The Role of Istikharah Prayer

When a suitor possesses an acceptable character and a strong commitment to the religion, the correct Islamic approach is not to resort to baseless remedies, but to seek divine guidance through the Istikharah prayer. The Prophet Muhammad (peace and blessings be upon him) taught believers to consult Allah in all significant matters, stating:

“If anyone of you intends to do something, he should offer a two rak`at prayer other than the compulsory prayers, and after finishing it, he should say: O Allah! I consult You…” (Sahih al-Bukhari).

If a person feels a positive inclination to accept the proposal after performing this prayer, they are encouraged to confidently pursue the marriage.

Seeking Mediation and Counsel

If a step-mother or guardian continues to unreasonably refuse the proposal even after Istikharah has been performed, a Muslim is advised to seek external, righteous intervention. The recommended step is to enlist the help of an influential, wise family member who is genuinely invested in the individual’s well-being. Alternatively, seeking the assistance of the Imam at a nearby Islamic center can provide the necessary authority and perspective to mediate the conflict. Through respectful dialogue and community support, it is highly probable that the opposing guardian will eventually relent.

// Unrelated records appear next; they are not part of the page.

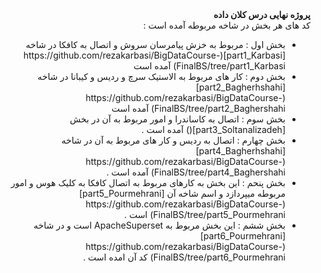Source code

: <div dir="rtl"><b>پروژه نهایی درس کلان داده</b></div>

<div dir="rtl">
کد های هر بخش در شاخه مربوطه آمده است :
  <ul>
    <li>بخش اول : مربوط به خزش پیامرسان سروش و اتصال به کافکا در شاخه [part1_Karbasi](https://github.com/rezakarbasi/BigDataCourse-FinalBS/tree/part1_Karbasi) آمده است</li> 
    <li>بخش دوم : کار های مربوط به الاستیک سرچ و ردیس و کیبانا در شاخه [part2_Bagherhshahi](https://github.com/rezakarbasi/BigDataCourse-FinalBS/tree/part2_Baghershahi) آمده است </li>
    <li>بخش سوم : اتصال به کاساندرا و امور مربوط به آن در بخش [part3_Soltanalizadeh]() آمده است .</li>
    <li>بخش چهارم : اتصال به ردیس و کار های مربوط به آن در شاخه [part4_Bagherhshahi](https://github.com/rezakarbasi/BigDataCourse-FinalBS/tree/part4_Baghershahi) آمده است .</li>
    <li>بخش پنحم : این بخش به کارهای مربوط به اتصال کافکا به کلیک هوس و امور مربوطه میپردازد و اسم شاخه آن [part5_Pourmehrani](https://github.com/rezakarbasi/BigDataCourse-FinalBS/tree/part5_Pourmehrani) است .</li>
    <li>بخش ششم : این بخش مربوط به ApacheSuperset است و در شاخه [part6_Pourmehrani](https://github.com/rezakarbasi/BigDataCourse-FinalBS/tree/part6_Pourmehrani) کد آن امده است .</li>
  </ul>
</div>
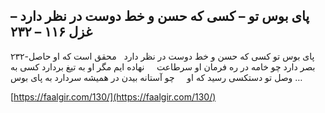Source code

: ## پای بوس تو – کسی که حسن و خط دوست در نظر دارد – غزل ۱۱۶ – ۲۳۲


۲۳۲-پای بوس تو کسی که حسن و خط دوست در نظر دارد   محقق است که او حاصل بصر دارد چو خامه در ره فرمان او سرطاعت     نهاده ایم مگر او به تیغ بردارد کسی به وصل تو دستکسی رسید که او     چو آستانه بیدن در همیشه سردارد به پای بوس &#8230;

[https://faalgir.com/130/](https://faalgir.com/130/) 
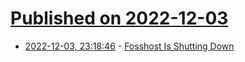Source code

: # [Published on 2022-12-03](index.md)

* [2022-12-03, 23:18:46](https://news.ycombinator.com/item?id=33848529) - [Fosshost Is Shutting Down](https://fosshost.org/)
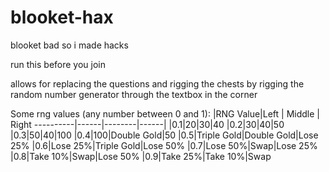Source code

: # blooket-hax
blooket bad so i made hacks

run this before you join

allows for replacing the questions and rigging the chests by rigging the random number generator through the textbox in the corner

Some rng values (any number between 0 and 1):
|RNG Value|Left | Middle | Right
----------|------|--------|------|
|0.1|20|30|40
|0.2|30|40|50
|0.3|50|40|100
|0.4|100|Double Gold|50
|0.5|Triple Gold|Double Gold|Lose 25%
|0.6|Lose 25%|Triple Gold|Lose 50%
|0.7|Lose 50%|Swap|Lose 25%
|0.8|Take 10%|Swap|Lose 50%
|0.9|Take 25%|Take 10%|Swap

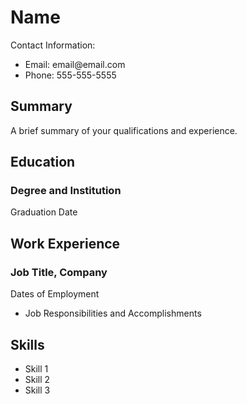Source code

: <!DOCTYPE html>
<html>
  <head>
  </head>
  <body>
    <h1>Name</h1>
    <p>Contact Information:</p>
    <ul>
      <li>Email: email@email.com</li>
      <li>Phone: 555-555-5555</li>
    </ul>
    <h2>Summary</h2>
    <p>A brief summary of your qualifications and experience.</p>
    <h2>Education</h2>
    <h3>Degree and Institution</h3>
    <p>Graduation Date</p>
    <h2>Work Experience</h2>
    <h3>Job Title, Company</h3>
    <p>Dates of Employment</p>
    <ul>
      <li>Job Responsibilities and Accomplishments</li>
    </ul>
    <h2>Skills</h2>
    <ul>
      <li>Skill 1</li>
      <li>Skill 2</li>
      <li>Skill 3</li>
    </ul>
  </body>
</html>
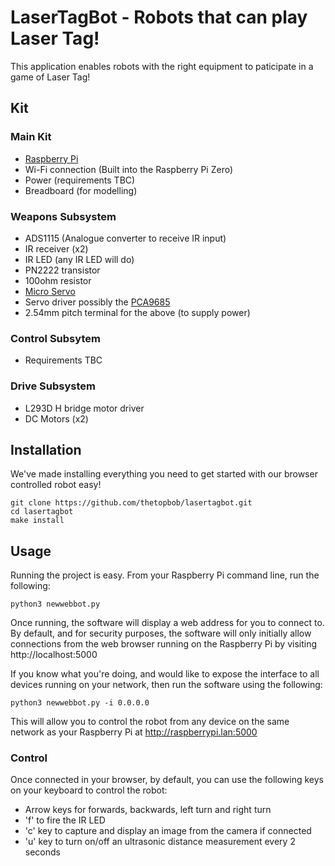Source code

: # LaserTagBot - Robots that can play Laser Tag!

This application enables robots with the right equipment to paticipate in a game of Laser Tag!

## Kit
### Main Kit
 - [Raspberry Pi](https://thepihut.com/collections/raspberry-pi/products/raspberry-pi-zero)
 - Wi-Fi connection (Built into the Raspberry Pi Zero)
 - Power (requirements TBC)
 - Breadboard (for modelling)
### Weapons Subsystem
 - ADS1115 (Analogue converter to receive IR input)
 - IR receiver (x2)
 - IR LED (any IR LED will do)
 - PN2222 transistor
 - 100ohm resistor
 - [Micro Servo](https://thepihut.com/products/9g-micro-servo-1-6kg)
 - Servo driver possibly the [PCA9685](https://thepihut.com/products/servo-pwm-pizero)
 - 2.54mm pitch terminal for the above (to supply power)
### Control Subsytem
 - Requirements TBC
### Drive Subsystem
 - L293D H bridge motor driver
 - DC Motors (x2)

## Installation
We've made installing everything you need to get started with our browser controlled robot easy!

	git clone https://github.com/thetopbob/lasertagbot.git
	cd lasertagbot
	make install

## Usage
Running the project is easy. From your Raspberry Pi command line, run the following:

	python3 newwebbot.py

Once running, the software will display a web address for you to connect to. By default, and for security purposes, the software will only initially allow connections from the web browser running on the Raspberry Pi by visiting http://localhost:5000

If you know what you're doing, and would like to expose the interface to all devices running on your network, then run the software using the following:

	python3 newwebbot.py -i 0.0.0.0

This will allow you to control the robot from any device on the same network as your Raspberry Pi at http://raspberrypi.lan:5000

### Control
Once connected in your browser, by default, you can use the following keys on your keyboard to control the robot:

- Arrow keys for forwards, backwards, left turn and right turn
- 'f' to fire the IR LED
- 'c' key to capture and display an image from the camera if connected
- 'u' key to turn on/off an ultrasonic distance measurement every 2 seconds
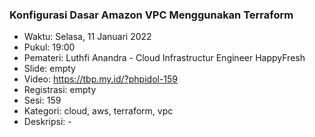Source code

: ### Konfigurasi Dasar Amazon VPC Menggunakan Terraform

- Waktu: Selasa, 11 Januari 2022
- Pukul: 19:00
- Pemateri: Luthfi Anandra - Cloud Infrastructur Engineer HappyFresh
- Slide: empty
- Video: https://tbp.my.id/?phpidol-159
- Registrasi: empty
- Sesi: 159
- Kategori: cloud, aws, terraform, vpc
- Deskripsi: -
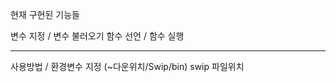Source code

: 현재 구현된 기능들

변수 지정 / 변수 불러오기
함수 선언 / 함수 실행

--------------------
사용방법 / 환경변수 지정 (~다운위치/Swip/bin)
swip 파일위치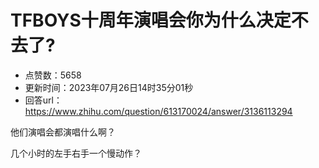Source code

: # TFBOYS十周年演唱会你为什么决定不去了?
- 点赞数：5658
- 更新时间：2023年07月26日14时35分01秒
- 回答url：https://www.zhihu.com/question/613170024/answer/3136113294
<body>
 <p data-pid="LNpauIlt">他们演唱会都演唱什么啊？</p>
 <p data-pid="wBUNo1xB">几个小时的左手右手一个慢动作？</p>
</body>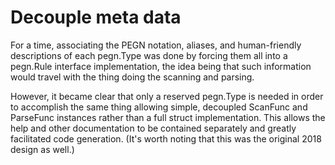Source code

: # Decouple meta data

For a time, associating the PEGN notation, aliases, and human-friendly descriptions of each pegn.Type was done by forcing them all into a pegn.Rule interface implementation, the idea being that such information would travel with the thing doing the scanning and parsing.

However, it became clear that only a reserved pegn.Type is needed in order to accomplish the same thing allowing simple, decoupled ScanFunc and ParseFunc instances rather than a full struct implementation. This allows the help and other documentation to be contained separately and greatly facilitated code generation. (It's worth noting that this was the original 2018 design as well.)

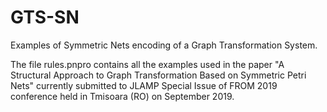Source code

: # GTS-SN
Examples of Symmetric Nets encoding of a Graph Transformation System.

The file rules.pnpro contains all the examples used in the paper
"A Structural Approach to Graph Transformation Based
on Symmetric Petri Nets"
currently submitted to JLAMP Special Issue of
FROM 2019 conference held in Tmisoara (RO) on September 2019. 
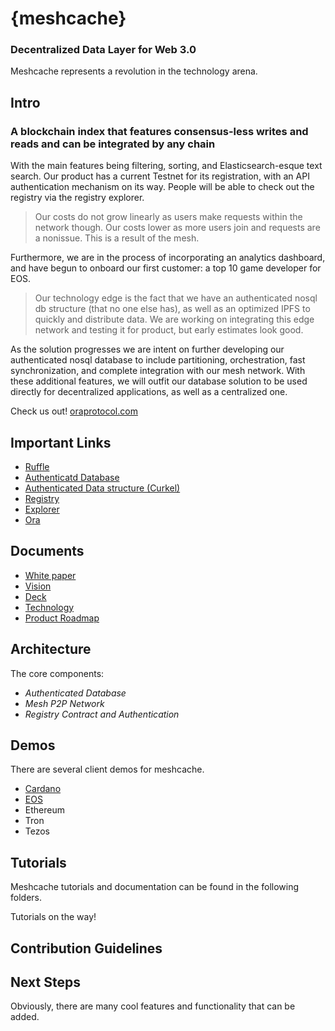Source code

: # {meshcache}
### Decentralized Data Layer for Web 3.0

 Meshcache represents a revolution in the technology arena. 

## Intro

### A blockchain index that features consensus-less writes and reads and can be integrated by any chain

With the main features being filtering, sorting, and Elasticsearch-esque text search.
Our product has a current Testnet for its registration, with an API authentication mechanism on its way. People will be able to check out the registry via the registry explorer. 

> Our costs do not grow linearly as users make requests within the network though. Our costs lower as more users join and 
> requests are a nonissue. This is a result of the mesh.

Furthermore, we are in the process of incorporating an analytics dashboard, and have begun to onboard our first customer: a top 10 game developer for EOS.

> Our technology edge is the fact that we have an authenticated nosql db structure (that no one else has), as well as an 
> optimized IPFS to quickly and distribute data. We are working on integrating this edge network and testing it for product, 
> but early estimates look good.

As the solution progresses we are intent on further developing our authenticated nosql database to include partitioning, orchestration, fast synchronization, and complete integration with our mesh network. With these additional features, we will outfit our database solution to be used directly for decentralized applications, as well as a centralized one.


Check us out!
[oraprotocol.com](https://www.oraprotocol.com/)

## Important Links

- [Ruffle](https://github.com/chasesmith95/meshcache/tree/master/authenticated%20data/ruffle)
- [Authenticatd Database](https://github.com/chasesmith95/meshcache/tree/master/authenticated%20data)
- [Authenticated Data structure (Curkel)](https://github.com/chasesmith95/meshcache/tree/master/authenticated%20data/curkel-db)
- [Registry](https://github.com/chasesmith95/meshcache/tree/master/registry)
- [Explorer](https://github.com/chasesmith95/meshcache/tree/master/meshcache-explorer)
- [Ora](https://github.com/chasesmith95/ora/blob/master/demo/README.md)
  
## Documents
- [White paper](https://docs.google.com/document/d/1ClcK_PHRY42--Z6huYmXAlD6VUnTquJMVo-gHRejUxg)
- [Vision](https://github.com/chasesmith95/meshcache/blob/master/docs/Vision.md)
- [Deck](https://docs.google.com/presentation/d/18GQehThOp7VNl6xLlPt_mcy19jflA6v-VmS74s90AvM)
- [Technology](https://github.com/chasesmith95/meshcache/blob/master/docs/Vision.md)
- [Product Roadmap](https://github.com/chasesmith95/meshcache/blob/master/docs/Vision.md)

## Architecture 
The core components:

- *Authenticated Database* 
- *Mesh P2P Network* 
- *Registry Contract and Authentication*


## Demos
There are several client demos for meshcache. 
  - [Cardano](https://github.com/chasesmith95/meshcache/tree/master/examples/cardano-demo)
  - [EOS](https://github.com/chasesmith95/meshcache/tree/master/examples/eos-demo)
  - Ethereum 
  - Tron 
  - Tezos

## Tutorials
Meshcache tutorials and documentation can be found in the following folders. 

Tutorials on the way!

## Contribution Guidelines

## Next Steps
Obviously, there are many cool features and functionality that can be added.




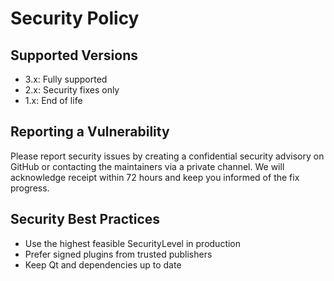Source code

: # Security Policy

## Supported Versions
- 3.x: Fully supported
- 2.x: Security fixes only
- 1.x: End of life

## Reporting a Vulnerability
Please report security issues by creating a confidential security advisory on GitHub or contacting the maintainers via a private channel. We will acknowledge receipt within 72 hours and keep you informed of the fix progress.

## Security Best Practices
- Use the highest feasible SecurityLevel in production
- Prefer signed plugins from trusted publishers
- Keep Qt and dependencies up to date


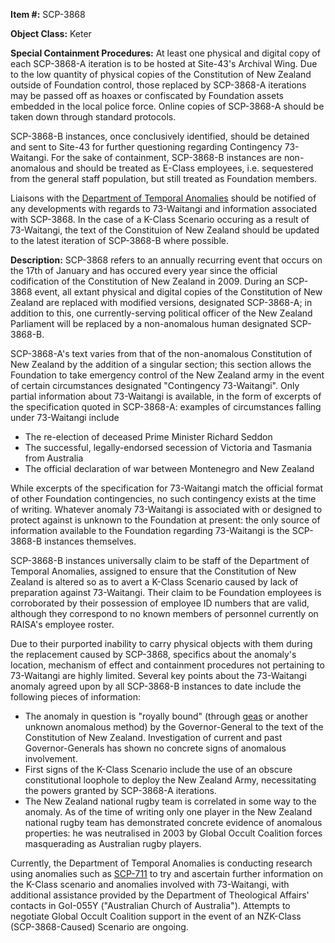 **Item #:** SCP-3868

**Object Class:** Keter

**Special Containment Procedures:** At least one physical and digital copy of each SCP-3868-A iteration is to be hosted at Site-43's Archival Wing. Due to the low quantity of physical copies of the Constitution of New Zealand outside of Foundation control, those replaced by SCP-3868-A iterations may be passed off as hoaxes or confiscated by Foundation assets embedded in the local police force. Online copies of SCP-3868-A should be taken down through standard protocols.

SCP-3868-B instances, once conclusively identified, should be detained and sent to Site-43 for further questioning regarding Contingency 73-Waitangi. For the sake of containment, SCP-3868-B instances are non-anomalous and should be treated as E-Class employees, i.e. sequestered from the general staff population, but still treated as Foundation members.

Liaisons with the [Department of Temporal Anomalies](/scp-1780) should be notified of any developments with regards to 73-Waitangi and information associated with SCP-3868. In the case of a K-Class Scenario occuring as a result of 73-Waitangi, the text of the Constituion of New Zealand should be updated to the latest iteration of SCP-3868-B where possible.

**Description:** SCP-3868 refers to an annually recurring event that occurs on the 17th of January and has occured every year since the official codification of the Constitution of New Zealand in 2009. During an SCP-3868 event, all extant physical and digital copies of the Constitution of New Zealand are replaced with modified versions, designated SCP-3868-A; in addition to this, one currently-serving political officer of the New Zealand Parliament will be replaced by a non-anomalous human designated SCP-3868-B.

SCP-3868-A's text varies from that of the non-anomalous Constitution of New Zealand by the addition of a singular section; this section allows the Foundation to take emergency control of the New Zealand army in the event of certain circumstances designated "Contingency 73-Waitangi". Only partial information about 73-Waitangi is available, in the form of excerpts of the specification quoted in SCP-3868-A: examples of circumstances falling under 73-Waitangi include

*   The re-election of deceased Prime Minister Richard Seddon
*   The successful, legally-endorsed secession of Victoria and Tasmania from Australia
*   The official declaration of war between Montenegro and New Zealand

While excerpts of the specification for 73-Waitangi match the official format of other Foundation contingencies, no such contingency exists at the time of writing. Whatever anomaly 73-Waitangi is associated with or designed to protect against is unknown to the Foundation at present: the only source of information available to the Foundation regarding 73-Waitangi is the SCP-3868-B instances themselves.

SCP-3868-B instances universally claim to be staff of the Department of Temporal Anomalies, assigned to ensure that the Constitution of New Zealand is altered so as to avert a K-Class Scenario caused by lack of preparation against 73-Waitangi. Their claim to be Foundation employees is corroborated by their possession of employee ID numbers that are valid, although they correspond to no known members of personnel currently on RAISA's employee roster.

Due to their purported inability to carry physical objects with them during the replacement caused by SCP-3868, specifics about the anomaly's location, mechanism of effect and containment procedures not pertaining to 73-Waitangi are highly limited. Several key points about the 73-Waitangi anomaly agreed upon by all SCP-3868-B instances to date include the following pieces of information:

*   The anomaly in question is "royally bound" (through [geas](/operation-llewyn-dark) or another unknown anomalous method) by the Governor-General to the text of the Constitution of New Zealand. Investigation of current and past Governor-Generals has shown no concrete signs of anomalous involvement.
*   First signs of the K-Class Scenario include the use of an obscure constitutional loophole to deploy the New Zealand Army, necessitating the powers granted by SCP-3868-A iterations.
*   The New Zealand national rugby team is correlated in some way to the anomaly. As of the time of writing only one player in the New Zealand national rugby team has demonstrated concrete evidence of anomalous properties: he was neutralised in 2003 by Global Occult Coalition forces masquerading as Australian rugby players.

Currently, the Department of Temporal Anomalies is conducting research using anomalies such as [SCP-711](/scp-711) to try and ascertain further information on the K-Class scenario and anomalies involved with 73-Waitangi, with additional assistance provided by the Department of Theological Affairs' contacts in GoI-055Y ("Australian Church of Australia"). Attempts to negotiate Global Occult Coalition support in the event of an NZK-Class (SCP-3868-Caused) Scenario are ongoing.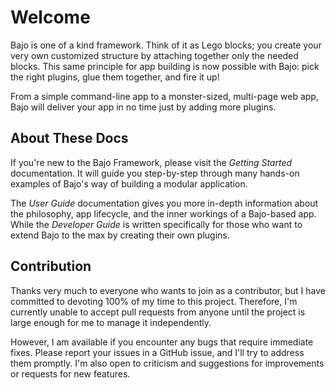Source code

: # Welcome

Bajo is one of a kind framework. Think of it as Lego blocks; you create your very own customized structure by attaching together only the needed blocks. This same principle for app building is now possible with Bajo: pick the right plugins, glue them together, and fire it up!

From a simple command-line app to a monster-sized, multi-page web app, Bajo will deliver your app in no time just by adding more plugins.

## About These Docs

If you're new to the Bajo Framework, please visit the *Getting Started* documentation. It will guide you step-by-step through many hands-on examples of Bajo's way of building a modular application.

The *User Guide* documentation gives you more in-depth information about the philosophy, app lifecycle, and the inner workings of a Bajo-based app. While the *Developer Guide* is written specifically for those who want to extend Bajo to the max by creating their own plugins.

## Contribution

Thanks very much to everyone who wants to join as a contributor, but I have committed to devoting 100% of my time to this project. Therefore, I'm currently unable to accept pull requests from anyone until the project is large enough for me to manage it independently.

However, I am available if you encounter any bugs that require immediate fixes. Please report your issues in a GitHub issue, and I'll try to address them promptly. I'm also open to criticism and suggestions for improvements or requests for new features.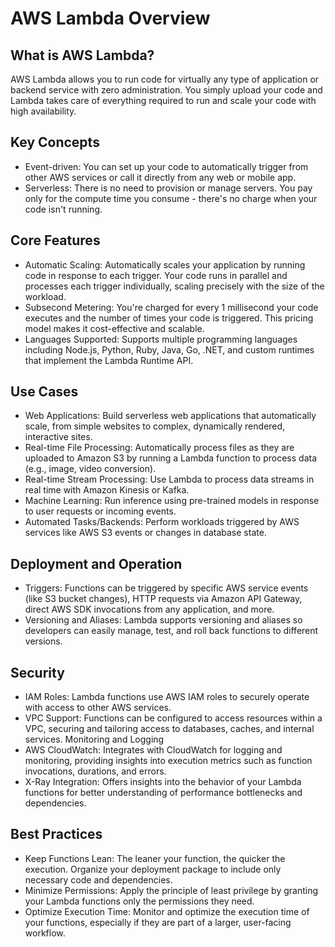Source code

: # AWS Lambda Overview
## What is AWS Lambda?
AWS Lambda allows you to run code for virtually any type of application or backend service with zero administration. You simply upload your code and Lambda takes care of everything required to run and scale your code with high availability.

## Key Concepts
* Event-driven: You can set up your code to automatically trigger from other AWS services or call it directly from any web or mobile app.
* Serverless: There is no need to provision or manage servers. You pay only for the compute time you consume - there's no charge when your code isn't running.

## Core Features
* Automatic Scaling: Automatically scales your application by running code in response to each trigger. Your code runs in parallel and processes each trigger individually, scaling precisely with the size of the workload.
* Subsecond Metering: You're charged for every 1 millisecond your code executes and the number of times your code is triggered. This pricing model makes it cost-effective and scalable.
* Languages Supported: Supports multiple programming languages including Node.js, Python, Ruby, Java, Go, .NET, and custom runtimes that implement the Lambda Runtime API.

## Use Cases
* Web Applications: Build serverless web applications that automatically scale, from simple websites to complex, dynamically rendered, interactive sites.
* Real-time File Processing: Automatically process files as they are uploaded to Amazon S3 by running a Lambda function to process data (e.g., image, video conversion).
* Real-time Stream Processing: Use Lambda to process data streams in real time with Amazon Kinesis or Kafka.
* Machine Learning: Run inference using pre-trained models in response to user requests or incoming events.
* Automated Tasks/Backends: Perform workloads triggered by AWS services like AWS S3 events or changes in database state.

## Deployment and Operation
* Triggers: Functions can be triggered by specific AWS service events (like S3 bucket changes), HTTP requests via Amazon API Gateway, direct AWS SDK invocations from any application, and more.
* Versioning and Aliases: Lambda supports versioning and aliases so developers can easily manage, test, and roll back functions to different versions.

## Security
* IAM Roles: Lambda functions use AWS IAM roles to securely operate with access to other AWS services.
* VPC Support: Functions can be configured to access resources within a VPC, securing and tailoring access to databases, caches, and internal services.
Monitoring and Logging
* AWS CloudWatch: Integrates with CloudWatch for logging and monitoring, providing insights into execution metrics such as function invocations, durations, and errors.
* X-Ray Integration: Offers insights into the behavior of your Lambda functions for better understanding of performance bottlenecks and dependencies.

## Best Practices
* Keep Functions Lean: The leaner your function, the quicker the execution. Organize your deployment package to include only necessary code and dependencies.
* Minimize Permissions: Apply the principle of least privilege by granting your Lambda functions only the permissions they need.
* Optimize Execution Time: Monitor and optimize the execution time of your functions, especially if they are part of a larger, user-facing workflow.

Supplication for Protection

Throughout such emotional trials, continuous supplication (du’aa’) remains a believer’s greatest tool. A person must persistently ask Almighty Allah for protection against all forms of evil, whether from human opposition or unseen influences. Furthermore, one should consistently pray for happiness, stability, and peace in this worldly life and ultimate success in the Hereafter. As Almighty Allah commands:

“And your Lord says, ‘Call upon Me; I will respond to you'” (Surah Ghafir, 40:60).